In der SZ veranschaulicht Burkhard Müller diesen – seines Erachtens – Mißstand anhand eines Vergleichs mit dem 19. Jahrhundert:

Heute wäre es ganz undenkbar, dass eine Neuerscheinung „Anna Karenina“, „Madame Bovary“ oder „Effie Briest“ hieße; man würde sofort der Namensgebung mißtrauen und sie für eine ohnmächtige Anmaßung der Willkür halten.

Erstaunt stellt Müller fest, dass gerade im 19. Jahrhundert das Subjekt doch unfrei gewesen wäre, von Klasse, Weltanschauung, Region, Erziehung usw. eingeengt, während heute dagegen die große Zeit des Individuums sein müsste, wo all das nicht mehr so dominant das Leben bestimmt.

Dieses Paradox ist aber just der Grund. Karl May erfand seine Wildwest-Geschichten im Gefängnis, während die heutige Freiheit der autonomen Musik (c‘-h-a-gis!) eher eine „leere fröhliche Fahrt“ (Kafka) zu sein scheint. Und darum sucht man lieber Halt im Materialismus, an realen Grenzen, an den Normen des Faktischen, statt dass man die unendlich vielen Möglichkeiten mit Tonhöhen nutzt und genießt.

Die Freiheit („Autonomie“), die die Kunst hat, ist heute doch nur dann ein Wert, wenn damit an den realen Unfreiheiten gearbeitet wird. Eine schöne Empfehlung spricht der Kunsthistoriker Wolfgang Ullrich aus:

Der Künstler sollte lieber darüber nachdenken, wie er Sujets, die auch ein Wissenschaftler, Dienstleister oder Designer verfolgen mag, auf seine Art und Weise in Szene setzen kann. nur dann ist ihm die Freiheit, die ihm auferlegt ist, eine Chance.
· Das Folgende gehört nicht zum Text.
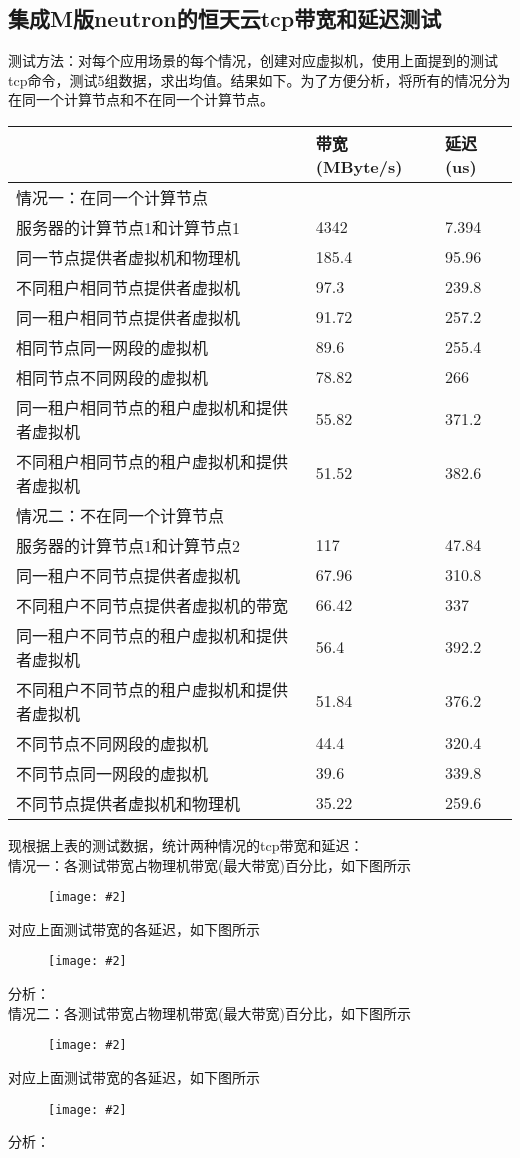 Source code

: \documentclass[a4paper,left=1.5cm,right=1.5cm,11pt]{article}
\newcommand{\sizedfic}[2]{\begin{figure}[H]
		\center
		\texttt{[image: \#2]}
	\end{figure}}
\begin{document}
\subsection{集成M版neutron的恒天云tcp带宽和延迟测试}
测试方法：对每个应用场景的每个情况，创建对应虚拟机，使用上面提到的测试tcp命令，测试5组数据，求出均值。结果如下。为了方便分析，将所有的情况分为在同一个计算节点和不在同一个计算节点。
\begin{center}
\begin{tabular}[c]{|l|l|l|}
\hline
 &  带宽(MByte/s)&延迟(us) \\
\hline
 情况一：在同一个计算节点 &  &\\
\hline
服务器的计算节点1和计算节点1 & 4342&7.394 \\
\hline
 同一节点提供者虚拟机和物理机& 185.4&95.96 \\
 \hline
 不同租户相同节点提供者虚拟机& 97.3&239.8 \\
\hline
 同一租户相同节点提供者虚拟机 & 91.72&257.2 \\
 \hline
 相同节点同一网段的虚拟机& 89.6&255.4 \\
 \hline
 相同节点不同网段的虚拟机&  78.82&266\\
 \hline
 同一租户相同节点的租户虚拟机和提供者虚拟机& 55.82&371.2 \\
 \hline
 不同租户相同节点的租户虚拟机和提供者虚拟机& 51.52&382.6 \\
 \hline
 \hline

 情况二：不在同一个计算节点&  &\\
 \hline
 服务器的计算节点1和计算节点2& 117&47.84 \\
 \hline
 同一租户不同节点提供者虚拟机 & 67.96&310.8 \\
 \hline
 不同租户不同节点提供者虚拟机的带宽& 66.42&337 \\
 \hline
 同一租户不同节点的租户虚拟机和提供者虚拟机& 56.4&392.2 \\
 \hline
 不同租户不同节点的租户虚拟机和提供者虚拟机& 51.84&376.2 \\
 \hline
 不同节点不同网段的虚拟机&  44.4&320.4\\
 \hline
 不同节点同一网段的虚拟机&  39.6&339.8\\
 \hline
 不同节点提供者虚拟机和物理机& 35.22&259.6 \\
\hline
\end{tabular}
\end{center}

现根据上表的测试数据，统计两种情况的tcp带宽和延迟：\\
情况一：各测试带宽占物理机带宽(最大带宽)百分比，如下图所示\\
\sizedfic{0.9}{tcp_bw_1.png}
对应上面测试带宽的各延迟，如下图所示\\
\sizedfic{0.9}{tcp_lat_1.png}
分析：\\
情况二：各测试带宽占物理机带宽(最大带宽)百分比，如下图所示\\
\sizedfic{0.9}{tcp_bw_2.png}
对应上面测试带宽的各延迟，如下图所示\\
\sizedfic{0.9}{tcp_lat_2.png}
分析：\\
\end{document}
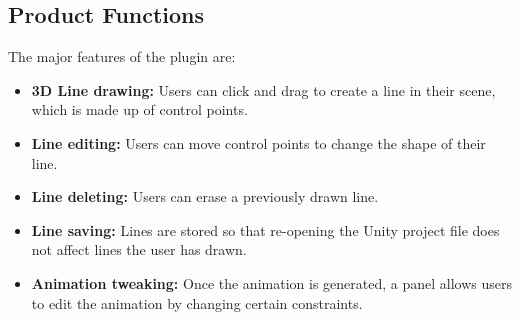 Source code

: \subsection{Product Functions}
The major features of the plugin are:

\begin{itemize}
\item \textbf{3D Line drawing:} 
Users can click and drag to create a line in their scene, which is made up of control points.

\item \textbf{Line editing:} 
Users can move control points to change the shape of their line.

\item \textbf{Line deleting:}
Users can erase a previously drawn line.

\item \textbf{Line saving:}
Lines are stored so that re-opening the Unity project file does not affect lines the user has drawn.

\item \textbf{Animation tweaking:}
Once the animation is generated, a panel allows users to edit the animation by changing certain constraints.

\end{itemize}
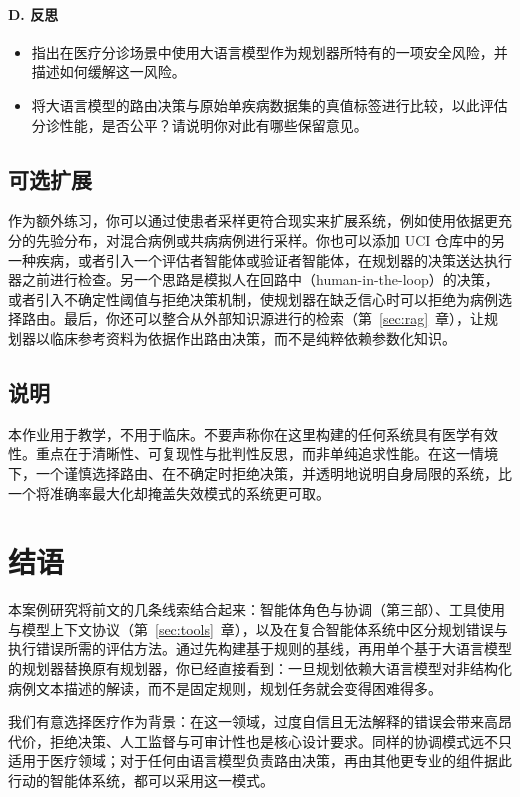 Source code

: \paragraph{D. 反思}
\begin{itemize}
    \item 指出在医疗分诊场景中使用大语言模型作为规划器所特有的一项安全风险，并描述如何缓解这一风险。
    \item 将大语言模型的路由决策与原始单疾病数据集的真值标签进行比较，以此评估分诊性能，是否公平？请说明你对此有哪些保留意见。
\end{itemize}


\subsection*{可选扩展}

作为额外练习，你可以通过使患者采样更符合现实来扩展系统，例如使用依据更充分的先验分布，对混合病例或共病病例进行采样。你也可以添加 UCI 仓库中的另一种疾病，或者引入一个评估者智能体或验证者智能体，在规划器的决策送达执行器之前进行检查。另一个思路是模拟人在回路中（human-in-the-loop）的决策，或者引入不确定性阈值与拒绝决策机制，使规划器在缺乏信心时可以拒绝为病例选择路由。最后，你还可以整合从外部知识源进行的检索（第~\ref{sec:rag}~章），让规划器以临床参考资料为依据作出路由决策，而不是纯粹依赖参数化知识。


\subsection*{说明}

本作业用于教学，不用于临床。不要声称你在这里构建的任何系统具有医学有效性。重点在于清晰性、可复现性与批判性反思，而非单纯追求性能。在这一情境下，一个谨慎选择路由、在不确定时拒绝决策，并透明地说明自身局限的系统，比一个将准确率最大化却掩盖失效模式的系统更可取。


\section{结语}

本案例研究将前文的几条线索结合起来：智能体角色与协调（第三部）、工具使用与模型上下文协议（第~\ref{sec:tools}~章），以及在复合智能体系统中区分规划错误与执行错误所需的评估方法。通过先构建基于规则的基线，再用单个基于大语言模型的规划器替换原有规划器，你已经直接看到：一旦规划依赖大语言模型对非结构化病例文本描述的解读，而不是固定规则，规划任务就会变得困难得多。

我们有意选择医疗作为背景：在这一领域，过度自信且无法解释的错误会带来高昂代价，拒绝决策、人工监督与可审计性也是核心设计要求。同样的协调模式远不只适用于医疗领域；对于任何由语言模型负责路由决策，再由其他更专业的组件据此行动的智能体系统，都可以采用这一模式。






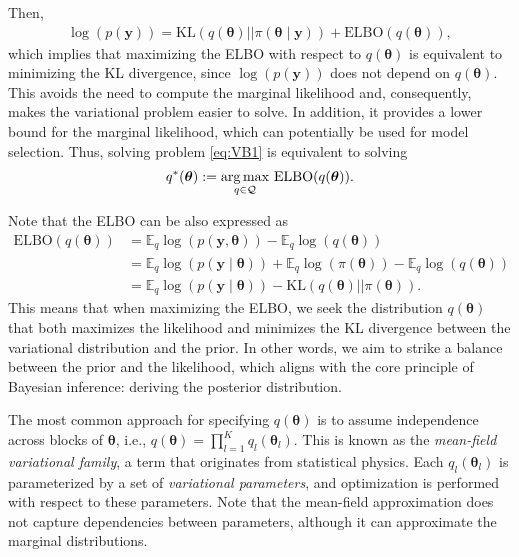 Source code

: Then,
\begin{align*}
	\log(p(\boldsymbol{y})) = \text{KL}(q(\boldsymbol{\theta})||\pi(\boldsymbol{\theta} \mid \mathbf{y})) + \text{ELBO}(q(\boldsymbol{\theta})),  
\end{align*} 
which implies that maximizing the ELBO with respect to $q(\boldsymbol{\theta})$ is equivalent to minimizing the KL divergence, since $\log(p(\boldsymbol{y}))$ does not depend on $q(\boldsymbol{\theta})$. This avoids the need to compute the marginal likelihood and, consequently, makes the variational problem easier to solve. In addition, it provides a lower bound for the marginal likelihood, which can potentially be used for model selection. Thus, solving problem \ref{eq:VB1} is equivalent to solving
\begin{align}\label{eq:VB2}
	q^*(\boldsymbol{\theta}):=\underset{q \in \mathcal{Q}}{\argmax} \  \text{ELBO}(q(\boldsymbol{\theta})).
\end{align}

Note that the ELBO can be also expressed as 
\begin{align*}
	\text{ELBO}(q(\boldsymbol{\theta}))&=\mathbb{E}_q\log(p(\boldsymbol{y}, \boldsymbol{\theta}))-\mathbb{E}_q\log(q(\boldsymbol{\theta}))\\
	&=\mathbb{E}_q\log(p(\boldsymbol{y}\mid \boldsymbol{\theta}))+\mathbb{E}_q\log(\pi(\boldsymbol{\theta}))-\mathbb{E}_q\log(q(\boldsymbol{\theta}))\\
	&=\mathbb{E}_q\log(p(\boldsymbol{y}\mid \boldsymbol{\theta}))-\text{KL}(q(\boldsymbol{\theta})||\pi(\boldsymbol{\theta})).
\end{align*} 
This means that when maximizing the ELBO, we seek the distribution $q(\boldsymbol{\theta})$ that both maximizes the likelihood and minimizes the KL divergence between the variational distribution and the prior. In other words, we aim to strike a balance between the prior and the likelihood, which aligns with the core principle of Bayesian inference: deriving the posterior distribution.

The most common approach for specifying $q(\boldsymbol{\theta})$ is to assume independence across blocks of $\boldsymbol{\theta}$, i.e., $q(\boldsymbol{\theta}) = \prod_{l=1}^K q_l(\boldsymbol{\theta}_l)$. This is known as the \textit{mean-field variational family}, a term that originates from statistical physics. Each $q_l(\boldsymbol{\theta}_l)$ is parameterized by a set of \textit{variational parameters}, and optimization is performed with respect to these parameters. Note that the mean-field approximation does not capture dependencies between parameters, although it can approximate the marginal distributions.

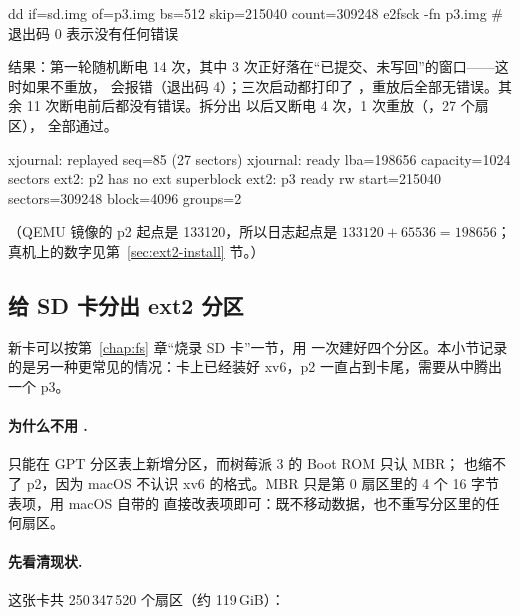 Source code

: \begin{shcode}
dd if=sd.img of=p3.img bs=512 skip=215040 count=309248
e2fsck -fn p3.img          # 退出码 0 表示没有任何错误
\end{shcode}

结果：第一轮随机断电 14 次，其中 3 次正好落在“已提交、未写回”的窗口——这时如果不重放， 会报错（退出码 4）；三次启动都打印了 ，重放后全部无错误。其余 11 次断电前后都没有错误。拆分出  以后又断电 4 次，1 次重放（，27 个扇区）， 全部通过。

\begin{txtcode}
xjournal: replayed seq=85 (27 sectors)
xjournal: ready lba=198656 capacity=1024 sectors
ext2: p2 has no ext superblock
ext2: p3 ready rw start=215040 sectors=309248 block=4096 groups=2
\end{txtcode}

（QEMU 镜像的 p2 起点是 133120，所以日志起点是 $133120 + 65536 = 198656$；真机上的数字见第~\ref{sec:ext2-install} 节。）

\subsection{给 SD 卡分出 ext2 分区}
\label{sec:ext2-part}

新卡可以按第~\ref{chap:fs} 章“烧录 SD 卡”一节，用  一次建好四个分区。本小节记录的是另一种更常见的情况：卡上已经装好 xv6，p2 一直占到卡尾，需要从中腾出一个 p3。

\paragraph{为什么不用 .}  只能在 GPT 分区表上新增分区，而树莓派 3 的 Boot ROM 只认 MBR； 也缩不了 p2，因为 macOS 不认识 xv6 的格式。MBR 只是第 0 扇区里的 4 个 16 字节表项，用 macOS 自带的  直接改表项即可：既不移动数据，也不重写分区里的任何扇区。

\paragraph{先看清现状.} 这张卡共 250\,347\,520 个扇区（约 119\,GiB）：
(in: Gesucht – Kunst!, S. 64)

3 Kommentare

  1. Malte sagt:

    „Wer an langer Leine geht, nutzt seinen Spielraum selten aus“ fällt mir dazu ein. Natürlich ist der Wunsch nach dem „Erfundenen“ vollkommen legitim, aber in der Realität sieht das meistens sehr schnell sehr armselig aus. Das Not erfinderisch macht, sehe ich als anthropologische Grundkonstante, auch in der Kunst, und seien es selbst geschaffene Nöte und Grenzen. Oftmals sieht man auch erst durch die Grenzen, was dahinter liegt, bzw. das Interesse wird erst durch solche Geweckt. Wenn man „irgendwas“ tun soll, sind die meisten Menschen erschreckend unkreativ (fällt oft in Proben oder Impro-Ensembles auf!).
    Grüße
    Malte

  2. michael sagt:

    autonome kunst bedeutet, dass sie keinen extrinsischen zweck hat. das ist nicht zu verwechseln damit, dass ein künstler sich in zwänge begeben kann.

  3. Kreidler sagt:

    stimmt, das muss ich mal noch differenzieren.